BEGIN Supplied material

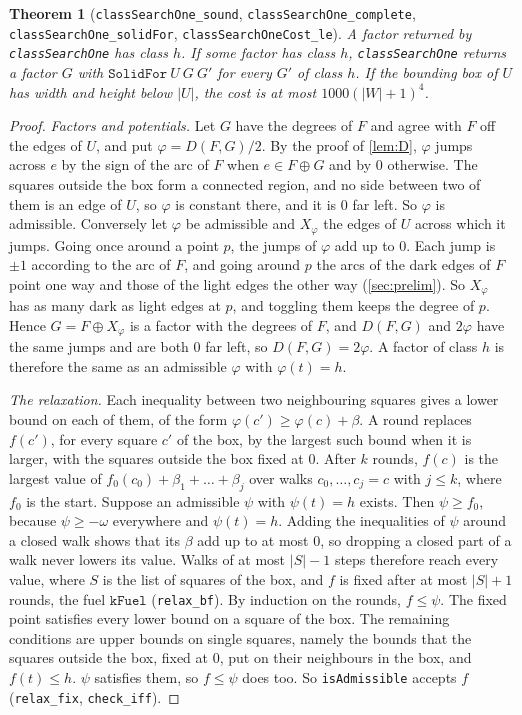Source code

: \documentclass[11pt]{article}
\theoremstyle{plain}
\newtheorem{theorem}{Theorem}[section]
\theoremstyle{definition}
\theoremstyle{remark}
\newcommand{\lean}[1]{\texttt{#1}}
\begin{document}
\begin{theorem}[\lean{classSearchOne\_sound}, \lean{classSearchOne\_complete}, \lean{classSearchOne\_solidFor}, \lean{classSearchOneCost\_le}]
\label{thm:classsearch}
A factor returned by \lean{classSearchOne} has class $h$.
If some factor has class $h$, \lean{classSearchOne} returns a factor $G$ with $\lean{SolidFor}\ U\ G\ G'$ for
every $G'$ of class $h$.
If the bounding box of $U$ has width and height below $|U|$, the cost is at most
$1000(|W|+1)^4$.
\end{theorem}

\begin{proof}
\emph{Factors and potentials.}
Let $G$ have the degrees of $F$ and agree with $F$ off the edges of $U$, and put
$\varphi=D(F,G)/2$.
By the proof of \cref{lem:D}, $\varphi$ jumps across $e$ by the sign of the arc of $F$ when
$e\in F\oplus G$ and by $0$ otherwise.
The squares outside the box form a connected region, and no side between two of them is an edge of
$U$, so $\varphi$ is constant there, and it is $0$ far left.
So $\varphi$ is admissible.
Conversely let $\varphi$ be admissible and $X_\varphi$ the edges of $U$ across which it jumps.
Going once around a point $p$, the jumps of $\varphi$ add up to $0$.
Each jump is $\pm1$ according to the arc of $F$, and going around $p$ the arcs of the dark edges of
$F$ point one way and those of the light edges the other way (\cref{sec:prelim}).
So $X_\varphi$ has as many dark as light edges at $p$, and toggling them keeps the degree of $p$.
Hence $G=F\oplus X_\varphi$ is a factor with the degrees of $F$, and $D(F,G)$ and $2\varphi$ have
the same jumps and are both $0$ far left, so $D(F,G)=2\varphi$.
A factor of class $h$ is therefore the same as an admissible $\varphi$ with $\varphi(t)=h$.

\emph{The relaxation.}
Each inequality between two neighbouring squares gives a lower bound on each of them, of the form
$\varphi(c')\ge\varphi(c)+\beta$.
A round replaces $f(c')$, for every square $c'$ of the box, by the largest such bound when it is
larger, with the squares outside the box fixed at $0$.
After $k$ rounds, $f(c)$ is the largest value of $f_0(c_0)+\beta_1+\dots+\beta_j$ over walks
$c_0,\dots,c_j=c$ with $j\le k$, where $f_0$ is the start.
Suppose an admissible $\psi$ with $\psi(t)=h$ exists.
Then $\psi\ge f_0$, because $\psi\ge-\omega$ everywhere and $\psi(t)=h$.
Adding the inequalities of $\psi$ around a closed walk shows that its $\beta$ add up to at most $0$,
so dropping a closed part of a walk never lowers its value.
Walks of at most $|S|-1$ steps therefore reach every value, where $S$ is the list of squares of the
box, and $f$ is fixed after at most $|S|+1$ rounds, the fuel $\lean{kFuel}$ (\lean{relax\_bf}).
By induction on the rounds, $f\le\psi$.
The fixed point satisfies every lower bound on a square of the box.
The remaining conditions are upper bounds on single squares, namely the bounds that the squares
outside the box, fixed at $0$, put on their neighbours in the box, and $f(t)\le h$.
$\psi$ satisfies them, so $f\le\psi$ does too.
So \lean{isAdmissible} accepts $f$ (\lean{relax\_fix}, \lean{check\_iff}).


\end{proof}
\end{document}
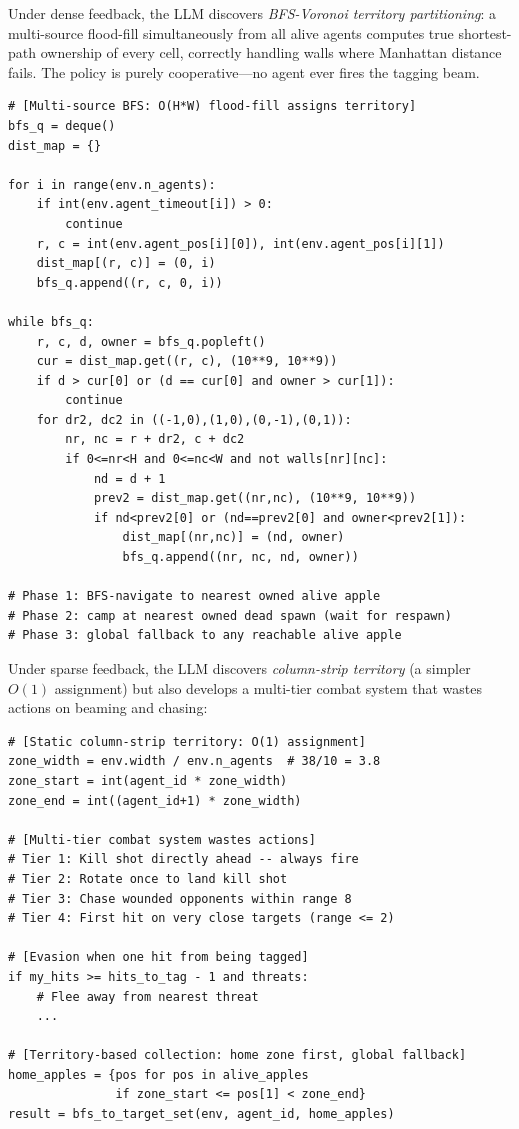 \documentclass{nextgame2026} %
\begin{document}
Under dense feedback, the LLM discovers \emph{BFS-Voronoi territory
partitioning}: a multi-source flood-fill simultaneously from all alive
agents computes true shortest-path ownership of every cell, correctly
handling walls where Manhattan distance fails.  The policy is purely
cooperative---no agent ever fires the tagging beam.

\begin{lstlisting}[style=pysmall, caption={Gathering --- dense feedback (BFS-Voronoi, zero aggression).}]
# [Multi-source BFS: O(H*W) flood-fill assigns territory]
bfs_q = deque()
dist_map = {}

for i in range(env.n_agents):
    if int(env.agent_timeout[i]) > 0:
        continue
    r, c = int(env.agent_pos[i][0]), int(env.agent_pos[i][1])
    dist_map[(r, c)] = (0, i)
    bfs_q.append((r, c, 0, i))

while bfs_q:
    r, c, d, owner = bfs_q.popleft()
    cur = dist_map.get((r, c), (10**9, 10**9))
    if d > cur[0] or (d == cur[0] and owner > cur[1]):
        continue
    for dr2, dc2 in ((-1,0),(1,0),(0,-1),(0,1)):
        nr, nc = r + dr2, c + dc2
        if 0<=nr<H and 0<=nc<W and not walls[nr][nc]:
            nd = d + 1
            prev2 = dist_map.get((nr,nc), (10**9, 10**9))
            if nd<prev2[0] or (nd==prev2[0] and owner<prev2[1]):
                dist_map[(nr,nc)] = (nd, owner)
                bfs_q.append((nr, nc, nd, owner))

# Phase 1: BFS-navigate to nearest owned alive apple
# Phase 2: camp at nearest owned dead spawn (wait for respawn)
# Phase 3: global fallback to any reachable alive apple
\end{lstlisting}

Under sparse feedback, the LLM discovers \emph{column-strip territory}
(a simpler $O(1)$ assignment) but also develops a multi-tier combat system
that wastes actions on beaming and chasing:

\begin{lstlisting}[style=pysmall, caption={Gathering --- sparse feedback (column strips + combat tiers).}]
# [Static column-strip territory: O(1) assignment]
zone_width = env.width / env.n_agents  # 38/10 = 3.8
zone_start = int(agent_id * zone_width)
zone_end = int((agent_id+1) * zone_width)

# [Multi-tier combat system wastes actions]
# Tier 1: Kill shot directly ahead -- always fire
# Tier 2: Rotate once to land kill shot
# Tier 3: Chase wounded opponents within range 8
# Tier 4: First hit on very close targets (range <= 2)

# [Evasion when one hit from being tagged]
if my_hits >= hits_to_tag - 1 and threats:
    # Flee away from nearest threat
    ...

# [Territory-based collection: home zone first, global fallback]
home_apples = {pos for pos in alive_apples
               if zone_start <= pos[1] < zone_end}
result = bfs_to_target_set(env, agent_id, home_apples)
\end{lstlisting}
\end{document}

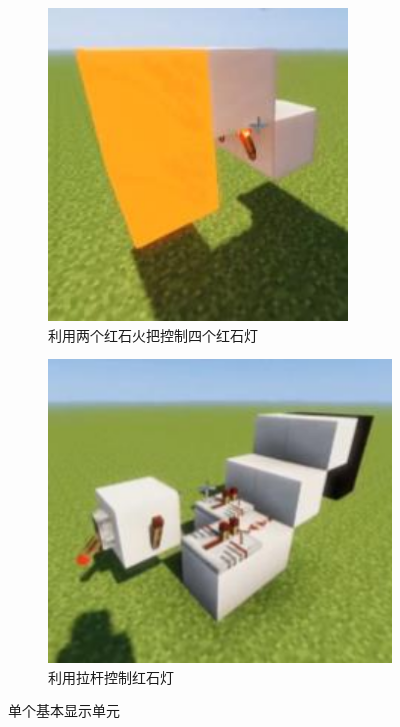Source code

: \documentclass[UTF8,12pt,punct=kaiming,fontset=none]{ctexart}
\begin{document}
\begin{figure}[H]
    \centering
    \begin{subfigure}{0.2\linewidth}
        \centering
        \includegraphics[width=\linewidth]{figures/3a.png}
        \caption{利用两个红石火把控制四个红石灯}
        \label{fig:3a}
    \end{subfigure}
    \hspace{1cm}
    \begin{subfigure}{0.25\linewidth}
        \centering
        \includegraphics[width=\linewidth]{figures/3b.png}
        \caption{利用拉杆控制红石灯}
        \label{fig:3b}
    \end{subfigure}
    \caption{单个基本显示单元}
    \label{fig:3}
\end{figure}
\end{document}
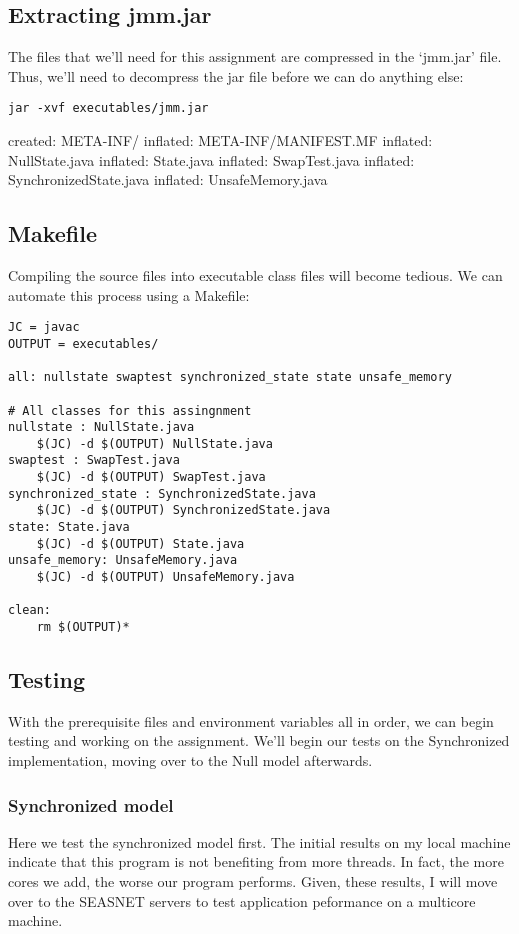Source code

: \documentclass[11pt]{article}
\begin{document}
\subsection{Extracting jmm.jar}
\label{sec-2-1}
The files that we'll need for this assignment are compressed in 
the `jmm.jar' file. Thus, we'll need to decompress the jar file
before we can do anything else:

\begin{verbatim}
jar -xvf executables/jmm.jar
\end{verbatim}
created:   META-INF/              
inflated:  META-INF/MANIFEST.MF   
inflated:  NullState.java         
inflated:  State.java             
inflated:  SwapTest.java          
inflated:  SynchronizedState.java 
inflated:  UnsafeMemory.java      
\subsection{Makefile}
\label{sec-2-2}
Compiling the source files into executable class files will become tedious.
We can automate this process using a Makefile:

\begin{verbatim}
JC = javac
OUTPUT = executables/

all: nullstate swaptest synchronized_state state unsafe_memory

# All classes for this assingnment
nullstate : NullState.java
	$(JC) -d $(OUTPUT) NullState.java
swaptest : SwapTest.java
	$(JC) -d $(OUTPUT) SwapTest.java
synchronized_state : SynchronizedState.java
	$(JC) -d $(OUTPUT) SynchronizedState.java
state: State.java
	$(JC) -d $(OUTPUT) State.java
unsafe_memory: UnsafeMemory.java
	$(JC) -d $(OUTPUT) UnsafeMemory.java

clean:
	rm $(OUTPUT)*
\end{verbatim}
\subsection{Testing}
\label{sec-2-3}
With the prerequisite files and environment variables all in order, we
can begin testing and working on the assignment. We'll begin our tests
on the Synchronized implementation, moving over to the Null model
afterwards.
\subsubsection{Synchronized model}
\label{sec-2-3-1}
Here we test the synchronized model first. The initial results on my
local machine indicate that this program is not benefiting from more
threads. In fact, the more cores we add, the worse our program
performs. Given, these results, I will move over to the SEASNET
servers to test application peformance on a multicore machine.
\end{document}
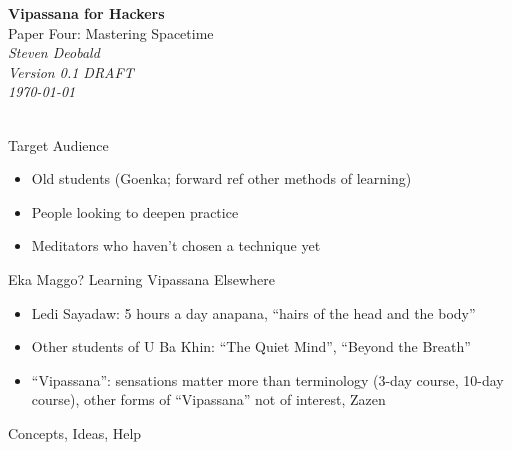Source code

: \documentclass{article}
\begin{document}
\begin{titlepage}
   \begin{center}
     \Huge\textbf{Vipassana for Hackers}\\
     \Huge{Paper Four: Mastering Spacetime}\\
     \vspace{5cm}
     \large\textit{Steven Deobald}\\
     \large\textit{Version 0.1 DRAFT}\\
     \large\textit\today\\
     \vspace{5cm}
     \large\textit{}\\
   \end{center}
\end{titlepage}

\begin{center}
  \Huge{Target Audience}
\end{center}

\begin{itemize}
  \item Old students (Goenka; forward ref other methods of learning)
  \item People looking to deepen practice
  \item Meditators who haven't chosen a technique yet
\end{itemize}

\pagebreak

\begin{center}
  \Huge{Eka Maggo? Learning Vipassana Elsewhere}
\end{center}

\begin{itemize}
  \item Ledi Sayadaw: 5 hours a day anapana, ``hairs of the head and the body''
  \item Other students of U Ba Khin: ``The Quiet Mind'', ``Beyond the Breath''
  \item ``Vipassana'': sensations matter more than terminology (3-day course, 10-day course), other forms of ``Vipassana'' not of interest, Zazen
\end{itemize}

\pagebreak

\begin{center}
  \Huge{Concepts, Ideas, Help}
\end{center}
\end{document}

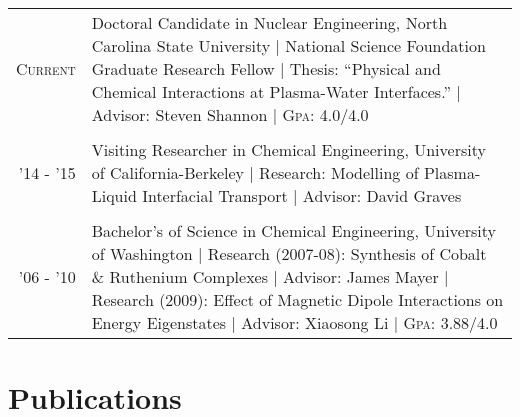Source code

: \documentclass[a4paper,10pt]{article} %
\begin{document}
\begin{table}[h]
\begin{tabularx}{\textwidth}{rX}	

\textsc{Current} & Doctoral Candidate in Nuclear Engineering, North Carolina State University | National Science Foundation Graduate Research Fellow | Thesis: ``Physical and Chemical Interactions at Plasma-Water Interfaces.'' | Advisor: Steven Shannon | \textsc{Gpa}: 4.0/4.0\\
&\\


\textsc{'14 - '15} & Visiting Researcher in Chemical Engineering, University of California-Berkeley | Research: Modelling of Plasma-Liquid Interfacial Transport | Advisor: David Graves\\
&\\


\textsc{'06 - '10} & Bachelor's of Science in Chemical Engineering, University of Washington | Research (2007-08): Synthesis of Cobalt \& Ruthenium Complexes | Advisor: James Mayer | Research (2009): Effect of Magnetic Dipole Interactions on Energy Eigenstates | Advisor: Xiaosong Li | \textsc{Gpa}: 3.88/4.0\\ 

\end{tabularx}
\end{table}


\section{Publications}
\end{document}
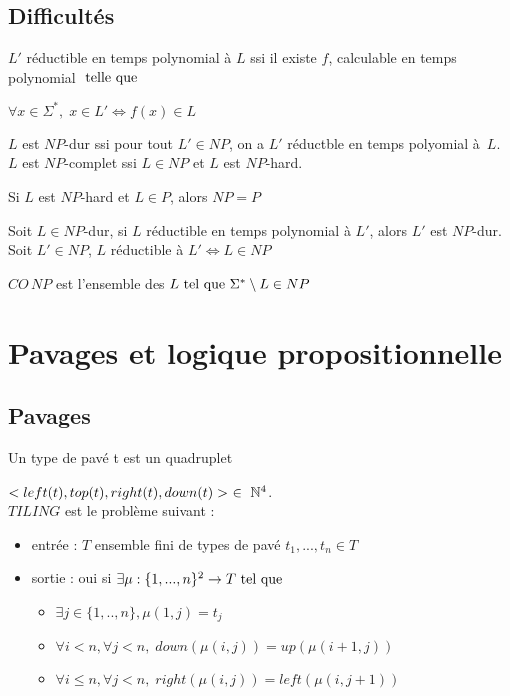 \documentclass[10pt,a4paper]{article}
\begin{document}
 \subsection{Difficultés}
 \begin{definition}{}$L'$ réductible en temps polynomial à $L$ ssi il existe $f$, calculable en temps polynomial $\tq[le]$

$\forall x \in \Sigma ^*, \; x \in L' \Leftrightarrow f(x) \in L$
 \end{definition}
 \begin{definition}{}$L$ est $NP$-dur ssi pour tout $L' \in NP$, on a $L'$ réductble en temps polyomial à~$L$.\\
 $L$ est $NP$-complet ssi $L \in NP$ et $L$ est $NP$-hard.
 \end{definition}
\begin{rem} 
Si $L$ est $NP$-hard et  $L \in P$, alors $NP = P$
\end{rem}
 
\begin{prop}
 Soit $L \in NP$-dur, si $L$ réductible en temps polynomial à $L'$, alors $L'$ est $NP$-dur.\\
Soit $L' \in NP$, $L$ réductible à $L' \Leftrightarrow L \in NP$
\end{prop}
 
 \begin{definition}$CO\,NP$ est l'ensemble des $L \tq \Sigma^* \setminus L \in NP$
 \end{definition}
 \section{Pavages et logique propositionnelle}
 
 \subsection{Pavages} 
\begin{definition}
Un type de pavé t est un quadruplet 

$< left(t), top(t), right(t), down(t) >~ \in~ \Ns^4$.\\
 $TILING$ est le problème suivant : \begin{itemize}
 \item entrée : $T$ ensemble fini de types de pavé $t_1, ..., t_n \in T$
\item sortie : oui si $\exists \mu : \{ 1, ..., n\} ^2 \rightarrow T \tq$ 
\begin{itemize}
\item $\exists j \in \{1, .., n\}, \mu(1,j) = t_j$
\item $\forall i < n, \forall j < n, \; down(\mu(i,j)) = up(\mu(i+1, j))$
\item $\forall i \leq n , \forall j < n, \; right (\mu (i,j)) = left( \mu (i, j+1))$
\end{itemize}
\end{itemize}
\end{definition}
\end{document}
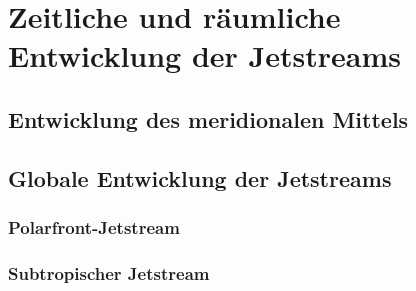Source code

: \chapter[Zeitliche und räumliche Entwicklung]{Zeitliche und räumliche Entwicklung der Jetstreams}
\label{ch:klimatologie}

\section{Entwicklung des meridionalen Mittels}
\blindtext

\section{Globale Entwicklung der Jetstreams}
\blindtext

\subsection{Polarfront-Jetstream}
\blindtext

\subsection{Subtropischer Jetstream}
\blindtext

END Supplied material

_Work task_
Return the total of lines in these records that hold "lstlisting", without any other words.

_Written response_
4